La ciudad es el problema; la técnica, la solución. Este eslogan podría resumir los programas urbanos que tanto en las metrópolis consolidadas de Occidente como en las bullentes megalópolis de Asia se sostienen en esa versión del panóptico moderno que son las llamadas ciudades inteligentes. Son modelos que comparten una confianza optimista en los poderes de la técnica para resolver los conflictos sociales y económicos implicados en los procesos de crecimiento, de acuerdo con un entusiasmo que ahora es digital, y que se refuerza por la conectividad indiscriminada y el ensalmo mercantil y fetichista de todo tipo de gadgets. De ahí que las tesis tecnocráticas vuelvan a resultar atractivas, aunque su sex appealmecanicista comparta en muchos aspectos el obsoleto credo de los determinismos, y resulte tan añejo como ya lo es nuestra modernidad.
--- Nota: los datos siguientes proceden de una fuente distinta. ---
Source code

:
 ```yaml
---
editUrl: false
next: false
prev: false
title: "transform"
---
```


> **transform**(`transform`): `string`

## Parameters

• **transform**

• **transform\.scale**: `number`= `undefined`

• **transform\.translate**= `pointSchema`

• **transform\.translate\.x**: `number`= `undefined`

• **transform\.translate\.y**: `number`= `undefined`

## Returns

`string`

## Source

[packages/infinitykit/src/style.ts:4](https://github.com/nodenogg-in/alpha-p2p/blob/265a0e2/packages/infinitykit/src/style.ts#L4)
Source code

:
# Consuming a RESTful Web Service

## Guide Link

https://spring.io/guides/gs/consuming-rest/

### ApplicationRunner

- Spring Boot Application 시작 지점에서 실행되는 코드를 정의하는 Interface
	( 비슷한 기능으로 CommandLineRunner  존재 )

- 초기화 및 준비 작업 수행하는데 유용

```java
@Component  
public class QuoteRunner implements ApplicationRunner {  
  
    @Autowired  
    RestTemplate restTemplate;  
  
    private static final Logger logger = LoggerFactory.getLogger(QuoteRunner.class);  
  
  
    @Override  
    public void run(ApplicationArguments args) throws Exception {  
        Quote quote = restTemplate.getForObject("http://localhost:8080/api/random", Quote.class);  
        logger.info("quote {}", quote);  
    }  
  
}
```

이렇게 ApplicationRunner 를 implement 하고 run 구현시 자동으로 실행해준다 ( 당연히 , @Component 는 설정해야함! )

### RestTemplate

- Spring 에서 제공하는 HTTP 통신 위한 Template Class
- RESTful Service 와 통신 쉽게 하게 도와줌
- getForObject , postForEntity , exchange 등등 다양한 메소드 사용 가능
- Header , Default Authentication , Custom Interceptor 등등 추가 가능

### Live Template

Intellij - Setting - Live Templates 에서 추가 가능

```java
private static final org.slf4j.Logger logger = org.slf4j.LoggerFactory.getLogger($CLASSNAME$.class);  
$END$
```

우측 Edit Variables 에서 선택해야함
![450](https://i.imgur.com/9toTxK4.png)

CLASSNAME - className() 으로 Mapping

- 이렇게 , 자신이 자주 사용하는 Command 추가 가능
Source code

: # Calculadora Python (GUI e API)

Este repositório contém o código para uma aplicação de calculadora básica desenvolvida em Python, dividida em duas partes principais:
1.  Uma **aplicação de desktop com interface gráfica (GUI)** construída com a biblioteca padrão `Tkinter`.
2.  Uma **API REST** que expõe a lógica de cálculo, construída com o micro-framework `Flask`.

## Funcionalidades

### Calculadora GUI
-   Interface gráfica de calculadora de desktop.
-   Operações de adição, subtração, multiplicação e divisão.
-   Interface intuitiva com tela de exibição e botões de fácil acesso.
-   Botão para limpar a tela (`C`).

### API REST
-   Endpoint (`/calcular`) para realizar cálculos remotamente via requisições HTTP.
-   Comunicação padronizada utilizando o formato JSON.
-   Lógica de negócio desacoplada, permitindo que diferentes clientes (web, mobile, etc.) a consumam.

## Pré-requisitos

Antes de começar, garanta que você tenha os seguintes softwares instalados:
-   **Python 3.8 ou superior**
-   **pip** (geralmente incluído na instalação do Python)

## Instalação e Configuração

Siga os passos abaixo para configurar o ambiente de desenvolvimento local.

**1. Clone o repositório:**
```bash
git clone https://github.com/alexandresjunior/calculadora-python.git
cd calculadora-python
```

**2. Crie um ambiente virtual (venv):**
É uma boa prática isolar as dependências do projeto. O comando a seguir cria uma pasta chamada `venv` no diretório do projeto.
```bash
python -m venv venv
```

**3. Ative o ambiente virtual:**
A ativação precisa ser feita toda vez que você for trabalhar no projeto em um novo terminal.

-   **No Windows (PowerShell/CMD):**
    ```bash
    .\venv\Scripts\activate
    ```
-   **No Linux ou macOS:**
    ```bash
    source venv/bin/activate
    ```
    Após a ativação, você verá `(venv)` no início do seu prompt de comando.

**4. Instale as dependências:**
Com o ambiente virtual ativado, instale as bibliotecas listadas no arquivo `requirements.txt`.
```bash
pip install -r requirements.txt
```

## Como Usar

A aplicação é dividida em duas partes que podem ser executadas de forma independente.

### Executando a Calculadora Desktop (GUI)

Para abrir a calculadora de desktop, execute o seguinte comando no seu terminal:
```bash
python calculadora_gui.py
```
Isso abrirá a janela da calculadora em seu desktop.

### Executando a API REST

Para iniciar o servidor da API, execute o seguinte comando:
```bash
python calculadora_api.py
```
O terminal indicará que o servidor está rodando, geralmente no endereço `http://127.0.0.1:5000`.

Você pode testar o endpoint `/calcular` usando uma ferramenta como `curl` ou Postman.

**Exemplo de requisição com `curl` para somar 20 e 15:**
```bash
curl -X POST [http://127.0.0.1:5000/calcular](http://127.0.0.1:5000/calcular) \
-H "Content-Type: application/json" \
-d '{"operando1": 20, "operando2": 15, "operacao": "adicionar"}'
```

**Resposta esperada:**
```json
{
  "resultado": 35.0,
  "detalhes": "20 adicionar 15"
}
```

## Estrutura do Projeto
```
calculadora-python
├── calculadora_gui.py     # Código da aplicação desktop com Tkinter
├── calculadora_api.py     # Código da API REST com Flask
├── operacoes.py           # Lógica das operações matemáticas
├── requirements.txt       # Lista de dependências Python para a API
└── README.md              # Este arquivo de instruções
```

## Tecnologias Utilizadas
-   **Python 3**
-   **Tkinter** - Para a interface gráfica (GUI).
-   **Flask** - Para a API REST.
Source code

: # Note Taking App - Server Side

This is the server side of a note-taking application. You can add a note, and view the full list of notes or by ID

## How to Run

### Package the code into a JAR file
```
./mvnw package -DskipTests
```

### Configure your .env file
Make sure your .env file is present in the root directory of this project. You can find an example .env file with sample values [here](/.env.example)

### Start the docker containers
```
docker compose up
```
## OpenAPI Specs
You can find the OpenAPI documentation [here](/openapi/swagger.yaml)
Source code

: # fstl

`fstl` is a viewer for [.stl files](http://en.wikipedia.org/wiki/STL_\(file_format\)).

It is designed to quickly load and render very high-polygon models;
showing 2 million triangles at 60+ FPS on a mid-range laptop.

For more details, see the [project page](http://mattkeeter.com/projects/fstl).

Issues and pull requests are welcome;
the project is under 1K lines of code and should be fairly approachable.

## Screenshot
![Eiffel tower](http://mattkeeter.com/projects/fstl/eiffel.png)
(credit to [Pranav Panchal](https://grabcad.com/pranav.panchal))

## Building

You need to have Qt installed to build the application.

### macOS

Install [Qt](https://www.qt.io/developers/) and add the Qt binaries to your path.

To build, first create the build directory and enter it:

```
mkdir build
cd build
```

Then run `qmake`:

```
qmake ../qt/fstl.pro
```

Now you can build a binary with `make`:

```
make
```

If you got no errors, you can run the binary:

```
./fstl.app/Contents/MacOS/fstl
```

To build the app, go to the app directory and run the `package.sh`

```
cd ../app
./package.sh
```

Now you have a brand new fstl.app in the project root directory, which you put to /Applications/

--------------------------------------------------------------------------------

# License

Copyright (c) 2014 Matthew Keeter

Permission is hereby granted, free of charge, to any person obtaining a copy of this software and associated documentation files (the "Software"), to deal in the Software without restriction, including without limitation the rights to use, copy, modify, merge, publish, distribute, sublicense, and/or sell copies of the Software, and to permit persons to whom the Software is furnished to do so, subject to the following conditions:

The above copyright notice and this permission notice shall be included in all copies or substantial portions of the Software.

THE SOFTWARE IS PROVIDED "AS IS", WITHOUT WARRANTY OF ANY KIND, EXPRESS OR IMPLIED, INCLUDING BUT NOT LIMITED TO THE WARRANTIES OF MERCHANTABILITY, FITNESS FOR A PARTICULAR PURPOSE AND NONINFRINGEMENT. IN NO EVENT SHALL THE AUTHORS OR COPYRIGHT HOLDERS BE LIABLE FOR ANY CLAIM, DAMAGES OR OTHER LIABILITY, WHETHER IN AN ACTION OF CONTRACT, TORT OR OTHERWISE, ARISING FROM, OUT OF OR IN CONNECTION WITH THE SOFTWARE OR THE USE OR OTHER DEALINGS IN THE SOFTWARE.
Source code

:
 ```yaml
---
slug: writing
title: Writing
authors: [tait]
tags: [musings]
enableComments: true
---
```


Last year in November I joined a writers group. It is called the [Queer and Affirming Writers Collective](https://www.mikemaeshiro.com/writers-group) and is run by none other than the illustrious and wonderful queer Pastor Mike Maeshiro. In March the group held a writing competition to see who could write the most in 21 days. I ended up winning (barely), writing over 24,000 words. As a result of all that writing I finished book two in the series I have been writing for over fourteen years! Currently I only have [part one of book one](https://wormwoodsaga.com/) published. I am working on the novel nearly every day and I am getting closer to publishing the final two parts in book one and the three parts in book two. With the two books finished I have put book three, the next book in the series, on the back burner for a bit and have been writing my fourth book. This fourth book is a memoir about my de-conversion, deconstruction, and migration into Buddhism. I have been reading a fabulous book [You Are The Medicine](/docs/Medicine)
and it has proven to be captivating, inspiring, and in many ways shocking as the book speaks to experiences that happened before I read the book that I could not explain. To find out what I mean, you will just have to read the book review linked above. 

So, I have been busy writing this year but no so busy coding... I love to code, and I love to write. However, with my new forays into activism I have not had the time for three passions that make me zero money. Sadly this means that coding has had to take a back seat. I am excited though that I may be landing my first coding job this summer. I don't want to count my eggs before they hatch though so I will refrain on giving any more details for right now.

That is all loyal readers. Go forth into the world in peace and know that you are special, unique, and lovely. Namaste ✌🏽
Es cierto que sin artefactos alimentados por electricidad o petróleo
no hubiese habido nunca modernidad, ni tampoco se hubiesen formado las
ciudades tal y como hoy las conocemos. Pero si para los modernos la
fascinación de la técnica se desprendía de la potencia brutal de las
máquinas, hoy su capacidad de persuasión se cifra por la desmesura con
que pequeños dispositivos manejan miríadas de constelaciones fluctuantes
de datos, que ya no proceden de centros jerárquicos de poder o
información, sino de la propia vida cotidiana, y cuyo acceso y manejo
—como demuestran las nuevas técnicas de marketing o las
historias de espionaje desveladas por Snowden— se han convertido en un
problema estratégico para empresas e instituciones, cuando no en una
cuestión de Estado.
La magnitud de la transformación se evidencia por algunos cambios semánticos —la democrática información en lugar de la ominosa producción; el inasible bit en vez del intuitivo caballo de vapor—,
que expresan el hecho de que la tecnología ha ido abandonando su lugar
natural en las fábricas o las oficinas para ocupar con descaro todos los
recovecos del mundo, también la vestimenta o el interior del cuerpo
humano, de manera que la presencia casi universal de chips y
sensores con tendencia a conectarse entre sí ha convalidado a la postre
la hipótesis de un “Internet de las cosas”, término acuñado por Kevin
Ashton en 1999, y que hoy se aplica en disciplinas muy diversas. Entre
ellas se cuentan la economía y la sociología, pero también la ingeniería
y el urbanismo. Favorece este rabión digital el hecho de que el nuevo
entramado descanse en un símil comprensible por todos, según la cual las
mallas de las tecnologías de la información son como una red neuronal, y
los centros que gestionan los datos, como cerebros. La inteligencia que esta red produce puede así aplicarse a los objetos —tal es el caso de ese avatar que para nosotros es hoy el smartphone—, y asimismo a las ciudades, que no en vano ya habían sido consideradas desde antiguo como una suerte de organismos vivos.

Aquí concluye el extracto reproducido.